许多药用植物以其复杂的基因组而闻名,这些基因组具有高倍性、杂合性和重复序列,这给这些物种的基因组测序带来了严峻挑战。来自牛津纳米孔测序技术(ONT)或太平洋生物科学公司单分子实时(SMRT)测序的长读长在从头基因组组装中具有很大优势,特别是对于具有高杂合性和重复序列的复杂基因组。目前,多个异源四倍体物种已通过长读长测序完成了基因组测序。然而,我们发现这些基因组中有相当一部分(平均7.9%,最高23.7%)无法被二代测序(NGS) reads覆盖(NGS reads未覆盖区域,UCR),这表明由于测序偏差,那些区域或无法通过NGS测序的基因组区域存在问题且质量较低。在基因组组装中这些UCR的潜在原因以及该问题的解决方案从未被研究过。
在本研究中,我们使用ONT平台对中国药用植物毛穗藜芦(Turcz.)O. Loes(VDL)的四倍体基因组进行测序,并并行采用三种策略组装基因组。我们将三种ONT组装的质量、覆盖度和杂合性与使用PacBio环形一致序列测序(CCS)技术对同一个体的另一个已发布组装进行比较,以探究UCR的原因。

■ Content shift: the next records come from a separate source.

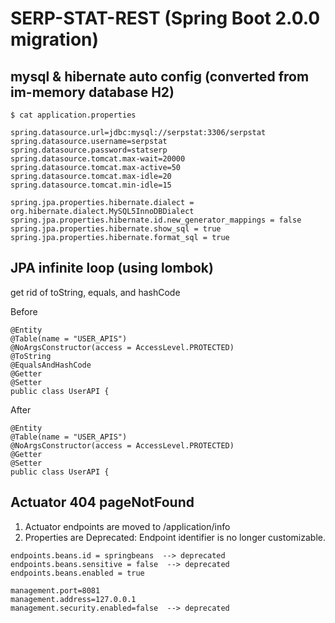 # SERP-STAT-REST (Spring Boot 2.0.0 migration)

## mysql & hibernate auto config (converted from im-memory database H2)
```
$ cat application.properties

spring.datasource.url=jdbc:mysql://serpstat:3306/serpstat
spring.datasource.username=serpstat
spring.datasource.password=statserp
spring.datasource.tomcat.max-wait=20000
spring.datasource.tomcat.max-active=50
spring.datasource.tomcat.max-idle=20
spring.datasource.tomcat.min-idle=15

spring.jpa.properties.hibernate.dialect = org.hibernate.dialect.MySQL5InnoDBDialect
spring.jpa.properties.hibernate.id.new_generator_mappings = false
spring.jpa.properties.hibernate.show_sql = true
spring.jpa.properties.hibernate.format_sql = true
```

## JPA infinite loop (using lombok)
get rid of toString, equals, and hashCode

Before
```
@Entity
@Table(name = "USER_APIS")
@NoArgsConstructor(access = AccessLevel.PROTECTED)
@ToString
@EqualsAndHashCode
@Getter
@Setter
public class UserAPI {
```
After
```
@Entity
@Table(name = "USER_APIS")
@NoArgsConstructor(access = AccessLevel.PROTECTED)
@Getter
@Setter
public class UserAPI {
```

## Actuator 404 pageNotFound
1. Actuator endpoints are moved to /application/info
2. Properties are Deprecated: Endpoint identifier is no longer customizable.

```
endpoints.beans.id = springbeans  --> deprecated
endpoints.beans.sensitive = false  --> deprecated
endpoints.beans.enabled = true

management.port=8081
management.address=127.0.0.1
management.security.enabled=false  --> deprecated
```

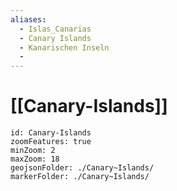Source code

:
 ```yaml
---
aliases:
  - Islas_Canarias
  - Canary Islands
  - Kanarischen Inseln
  - 
---
```

# [[Canary-Islands]]

```leaflet
id: Canary-Islands
zoomFeatures: true 
minZoom: 2 
maxZoom: 18
geojsonFolder: ./Canary~Islands/
markerFolder: ./Canary~Islands/
```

通过将NGS reads与三种ONT组装以及CCS组装进行比对,我们发现NGS reads对那些ONT组装的覆盖度在49.15%至76.31%之间,远小于CCS组装的覆盖度(99.53%)。ONT组装与CCS组装之间的比对表明,大多数UCR可以与CCS组装比对上。因此,我们得出结论,ONT组装中的UCR是错误率高的低质量序列,无法与短读长比对,而不是无法通过NGS测序的基因组区域。ONT组装中间版本之间的进一步比较表明,这些错误最可能的来源是“自我校正”引入的人为错误和长读长中的初始测序错误。我们还发现用CCS reads对ONT组装进行优化可以有效地校正这些错误。
通过分析基因组特征和读长比对,我们发现VDL的ONT组装中UCR比例高的原因是测序错误和自我校正引入的额外错误。ONT原始读长的高错误率使其不适用于异源四倍体基因组组装前的自我校正,因为自我校正会将人为错误引入超过5%的UCR序列。我们建议使用高精度的CCS reads对组装进行优化,以有效地校正多倍体基因组中的这些错误。